▶ [Your objective]: I need the lines below from the one with "Crie um **relacionamento**" down to the one with "Por mais que" reproduced exactly, both ends included, and nothing else.

━━━━━ Data supplied

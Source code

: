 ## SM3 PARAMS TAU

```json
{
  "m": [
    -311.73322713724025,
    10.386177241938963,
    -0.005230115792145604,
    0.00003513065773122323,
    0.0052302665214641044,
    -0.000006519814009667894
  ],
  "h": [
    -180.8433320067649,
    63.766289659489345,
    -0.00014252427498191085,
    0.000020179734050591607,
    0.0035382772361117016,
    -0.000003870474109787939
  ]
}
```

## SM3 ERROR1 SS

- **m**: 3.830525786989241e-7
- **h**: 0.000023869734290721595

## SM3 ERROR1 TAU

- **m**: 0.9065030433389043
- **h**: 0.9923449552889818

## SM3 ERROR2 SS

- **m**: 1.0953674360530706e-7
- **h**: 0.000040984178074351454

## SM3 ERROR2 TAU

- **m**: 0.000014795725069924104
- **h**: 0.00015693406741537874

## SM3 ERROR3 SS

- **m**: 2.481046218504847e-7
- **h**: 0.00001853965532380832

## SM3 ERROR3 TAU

━━━━━━━━━━
━━━━━ Data supplied

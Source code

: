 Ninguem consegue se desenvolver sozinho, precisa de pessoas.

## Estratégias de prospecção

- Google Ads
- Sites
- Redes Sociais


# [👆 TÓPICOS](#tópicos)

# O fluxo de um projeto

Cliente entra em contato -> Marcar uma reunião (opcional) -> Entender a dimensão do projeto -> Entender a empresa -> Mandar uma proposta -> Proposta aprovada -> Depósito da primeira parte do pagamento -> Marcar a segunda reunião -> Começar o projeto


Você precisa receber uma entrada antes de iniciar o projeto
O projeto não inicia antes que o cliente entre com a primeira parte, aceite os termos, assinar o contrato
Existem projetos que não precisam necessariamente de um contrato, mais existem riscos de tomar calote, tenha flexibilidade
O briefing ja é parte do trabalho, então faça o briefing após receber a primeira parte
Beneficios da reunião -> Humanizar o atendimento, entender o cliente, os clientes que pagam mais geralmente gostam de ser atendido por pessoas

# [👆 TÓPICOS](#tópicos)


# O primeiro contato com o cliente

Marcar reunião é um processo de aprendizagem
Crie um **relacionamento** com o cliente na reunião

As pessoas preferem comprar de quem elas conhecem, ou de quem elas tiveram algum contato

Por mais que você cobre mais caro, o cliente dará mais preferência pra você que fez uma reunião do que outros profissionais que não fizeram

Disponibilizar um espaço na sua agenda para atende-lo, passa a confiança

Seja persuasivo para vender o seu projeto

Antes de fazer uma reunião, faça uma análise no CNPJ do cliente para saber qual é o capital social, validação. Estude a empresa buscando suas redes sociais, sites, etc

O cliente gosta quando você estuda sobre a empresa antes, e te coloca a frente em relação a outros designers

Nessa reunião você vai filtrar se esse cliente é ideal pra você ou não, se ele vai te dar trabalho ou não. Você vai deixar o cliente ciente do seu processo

━━━━━━━━━━

▶ [Response to the task]:
Crie um **relacionamento** com o cliente na reunião

As pessoas preferem comprar de quem elas conhecem, ou de quem elas tiveram algum contato

Por mais que você cobre mais caro, o cliente dará mais preferência pra você que fez uma reunião do que outros profissionais que não fizeram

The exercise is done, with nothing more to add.